San Francisco is getting close to regulating the dockless electric scooters that have flooded city sidewalks since mid-March.
The Board of Supervisors’ Land Use and Transportation Committee voted 3-0 on Monday to advance proposed legislation that would regulate the scooters to the full board for a vote on Tuesday.
Supervisor Aaron Peskin, the lead sponsor of the proposed legislation, would require scooter companies to submit an application with the San Francisco Municipal Transportation Agency for a permit in order to operate in The City.
The proposed legislation would be similar to one that Peskin authored on stationless bikes, which was passed by the board last year.
City officials said complaints have been rolling in since companies launched the scooters.

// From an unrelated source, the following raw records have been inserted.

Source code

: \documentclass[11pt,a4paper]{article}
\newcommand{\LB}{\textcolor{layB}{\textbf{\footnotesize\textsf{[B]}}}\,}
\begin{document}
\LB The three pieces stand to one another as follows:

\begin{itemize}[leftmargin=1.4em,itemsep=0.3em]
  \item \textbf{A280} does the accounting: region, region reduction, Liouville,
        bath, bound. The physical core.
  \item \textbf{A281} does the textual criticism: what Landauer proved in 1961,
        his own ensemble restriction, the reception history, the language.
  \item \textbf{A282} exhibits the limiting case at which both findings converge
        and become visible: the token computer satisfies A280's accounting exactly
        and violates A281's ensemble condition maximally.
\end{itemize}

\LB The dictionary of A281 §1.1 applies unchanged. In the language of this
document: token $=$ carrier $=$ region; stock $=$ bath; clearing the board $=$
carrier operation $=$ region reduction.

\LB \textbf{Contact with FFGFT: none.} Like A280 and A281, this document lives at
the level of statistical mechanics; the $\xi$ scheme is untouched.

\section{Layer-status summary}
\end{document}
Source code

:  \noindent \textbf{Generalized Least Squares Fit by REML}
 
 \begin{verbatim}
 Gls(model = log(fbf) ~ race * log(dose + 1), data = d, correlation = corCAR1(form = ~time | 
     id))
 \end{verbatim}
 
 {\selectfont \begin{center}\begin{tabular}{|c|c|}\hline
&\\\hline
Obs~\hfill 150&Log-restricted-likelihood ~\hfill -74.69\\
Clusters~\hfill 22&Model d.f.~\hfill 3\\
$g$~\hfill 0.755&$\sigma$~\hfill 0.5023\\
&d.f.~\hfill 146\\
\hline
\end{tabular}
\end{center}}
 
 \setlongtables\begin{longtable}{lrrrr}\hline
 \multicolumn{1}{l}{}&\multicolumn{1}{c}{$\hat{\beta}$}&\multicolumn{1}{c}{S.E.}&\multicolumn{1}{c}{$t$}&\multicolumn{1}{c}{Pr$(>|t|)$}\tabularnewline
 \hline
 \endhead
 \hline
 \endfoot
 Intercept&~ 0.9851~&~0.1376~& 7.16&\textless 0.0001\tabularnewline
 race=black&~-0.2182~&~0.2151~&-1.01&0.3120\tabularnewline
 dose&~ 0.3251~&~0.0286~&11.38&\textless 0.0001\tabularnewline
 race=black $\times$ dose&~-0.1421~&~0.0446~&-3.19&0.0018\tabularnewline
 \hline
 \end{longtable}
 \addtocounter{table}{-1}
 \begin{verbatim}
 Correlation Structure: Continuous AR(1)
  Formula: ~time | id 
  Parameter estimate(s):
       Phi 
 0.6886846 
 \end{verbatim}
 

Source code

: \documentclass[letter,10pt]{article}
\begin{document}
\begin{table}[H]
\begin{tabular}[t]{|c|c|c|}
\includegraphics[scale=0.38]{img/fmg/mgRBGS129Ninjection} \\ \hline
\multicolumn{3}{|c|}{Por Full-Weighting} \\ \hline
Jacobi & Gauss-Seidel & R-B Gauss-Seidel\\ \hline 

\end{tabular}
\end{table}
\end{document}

Many complaints have been about scooters blocking the right-of-way on sidewalks and becoming a potential hazard of seniors and the disabled community.
Bob Planthold, a member of Senior and Disability Action, said he saw a photo of a scooter blocking the disabled door mechanism at The Metreon:
“There are safety hazards especially for seniors with disabilities.”

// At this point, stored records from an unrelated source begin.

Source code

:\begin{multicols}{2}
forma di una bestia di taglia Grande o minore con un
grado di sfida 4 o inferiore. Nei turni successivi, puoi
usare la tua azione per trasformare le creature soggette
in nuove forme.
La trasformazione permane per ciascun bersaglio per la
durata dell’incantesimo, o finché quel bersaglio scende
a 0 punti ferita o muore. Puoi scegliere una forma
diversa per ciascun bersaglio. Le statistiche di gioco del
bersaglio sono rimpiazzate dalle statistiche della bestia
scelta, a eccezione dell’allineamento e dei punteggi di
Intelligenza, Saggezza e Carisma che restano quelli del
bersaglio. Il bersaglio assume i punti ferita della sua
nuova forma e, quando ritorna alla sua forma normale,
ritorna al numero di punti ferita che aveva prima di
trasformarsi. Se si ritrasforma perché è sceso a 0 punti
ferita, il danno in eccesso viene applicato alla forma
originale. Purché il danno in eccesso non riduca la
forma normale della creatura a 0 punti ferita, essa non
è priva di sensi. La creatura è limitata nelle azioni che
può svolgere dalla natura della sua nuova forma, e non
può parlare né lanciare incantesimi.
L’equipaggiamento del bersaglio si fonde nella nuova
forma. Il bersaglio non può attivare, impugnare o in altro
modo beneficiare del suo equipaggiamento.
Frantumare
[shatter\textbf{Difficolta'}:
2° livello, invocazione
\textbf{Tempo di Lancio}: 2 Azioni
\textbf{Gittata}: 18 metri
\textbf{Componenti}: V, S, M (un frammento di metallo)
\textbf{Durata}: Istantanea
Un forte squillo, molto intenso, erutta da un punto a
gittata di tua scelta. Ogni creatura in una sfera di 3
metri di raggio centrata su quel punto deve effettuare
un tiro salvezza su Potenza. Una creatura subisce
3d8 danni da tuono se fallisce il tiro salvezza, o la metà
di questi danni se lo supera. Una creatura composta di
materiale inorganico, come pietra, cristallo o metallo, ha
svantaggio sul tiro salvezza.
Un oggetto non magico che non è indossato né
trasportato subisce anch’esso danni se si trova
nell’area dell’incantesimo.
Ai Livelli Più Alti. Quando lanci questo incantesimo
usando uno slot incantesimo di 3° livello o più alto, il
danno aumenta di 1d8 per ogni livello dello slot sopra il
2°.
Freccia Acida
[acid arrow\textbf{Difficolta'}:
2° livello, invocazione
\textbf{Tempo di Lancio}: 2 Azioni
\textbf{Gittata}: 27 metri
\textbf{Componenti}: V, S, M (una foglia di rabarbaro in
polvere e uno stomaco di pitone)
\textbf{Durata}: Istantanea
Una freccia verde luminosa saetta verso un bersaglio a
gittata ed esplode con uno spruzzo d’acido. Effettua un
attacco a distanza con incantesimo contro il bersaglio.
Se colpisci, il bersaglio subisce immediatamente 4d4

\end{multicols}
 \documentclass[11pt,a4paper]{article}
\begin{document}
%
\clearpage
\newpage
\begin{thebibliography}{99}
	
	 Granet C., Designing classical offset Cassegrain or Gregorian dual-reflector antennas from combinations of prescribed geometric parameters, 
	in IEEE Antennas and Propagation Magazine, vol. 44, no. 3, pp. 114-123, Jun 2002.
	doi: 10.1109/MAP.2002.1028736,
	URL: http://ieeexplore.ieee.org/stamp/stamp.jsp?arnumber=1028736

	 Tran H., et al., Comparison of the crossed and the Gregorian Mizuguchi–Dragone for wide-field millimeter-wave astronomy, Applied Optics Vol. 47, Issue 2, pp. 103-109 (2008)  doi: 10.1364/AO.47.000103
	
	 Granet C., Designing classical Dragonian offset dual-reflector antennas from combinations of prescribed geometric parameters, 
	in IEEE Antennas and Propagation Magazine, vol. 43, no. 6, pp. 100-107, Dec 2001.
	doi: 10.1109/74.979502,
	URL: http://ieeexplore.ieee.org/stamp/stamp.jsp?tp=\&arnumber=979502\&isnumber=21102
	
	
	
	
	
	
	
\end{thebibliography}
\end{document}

While there was some support for the scooters during public comment, many echoed the same sentiments of Planthold on pedestrian safety.
Mayor Mark Farrell told SFBay he supports companies coming up with innovative ways to get people of their cars, but that companies can not just do as they please in The City:
“We cannot as a city allow companies, whether be it scooter companies or bicycle companies that we talked about last year, just willy-nilly to let their scooters or bikes end up on our sidewalks.”
Farrell said he saw a number of randomly placed scooters on Monday morning on his way to City Hall, which is what some of public is also seeing as well on the city streets.
Representatives from three of the companies, LimeBike, Spin and Bird, all of whom launched scooters in The City, spoke to supervisors during the committee hearing about concerns on safety.
Companies like Bird see the scooters as helping The City get to its goal of having 80 percent of trips made by sustainable modes of transportation by 2030, said Carl Hanson, director of government affairs for Bird.
Hanson said the company empathizes with the community on the safety concerns brought up at the hearing and supports Peskin’s legislation:
“We do not want to see riders riding dangerously on sidewalks or riding at sidewalks at all, parking on sidewalks in ways that present a hazard.”
A new feature being added to the Bird mobile app is for users to take a photo of how they parked the scooter on the sidewalk, said Hanson.
Supervisor Jane Kim said she had concerns about scooters she had seen tipped over in the middle of sidewalk.
Kim wanted to know if there could be a designated place to dock the scooters.
Jamie Parks with the SFMTA’s Livable Streets Division said the companies would need to come up with solutions on the possibility of a docking area.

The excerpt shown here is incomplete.